══ DATASET ══
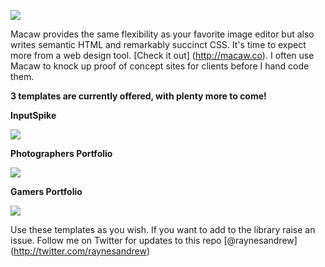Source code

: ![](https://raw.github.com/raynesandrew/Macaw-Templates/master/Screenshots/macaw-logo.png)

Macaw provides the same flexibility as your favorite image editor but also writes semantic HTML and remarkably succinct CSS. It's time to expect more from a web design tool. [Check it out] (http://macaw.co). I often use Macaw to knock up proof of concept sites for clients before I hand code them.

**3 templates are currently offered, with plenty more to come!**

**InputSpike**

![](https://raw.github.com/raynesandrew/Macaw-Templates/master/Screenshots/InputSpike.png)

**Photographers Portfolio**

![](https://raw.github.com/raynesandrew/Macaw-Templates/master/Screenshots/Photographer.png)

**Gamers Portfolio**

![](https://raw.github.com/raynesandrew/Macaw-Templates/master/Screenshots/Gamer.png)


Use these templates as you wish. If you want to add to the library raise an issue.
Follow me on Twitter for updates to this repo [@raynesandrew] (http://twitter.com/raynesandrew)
═══
#### PROBLEM TO WORK ON
State how many lines of the records above contain the word "https", and give only that number.

#### OUTPUT OF THE TASK
4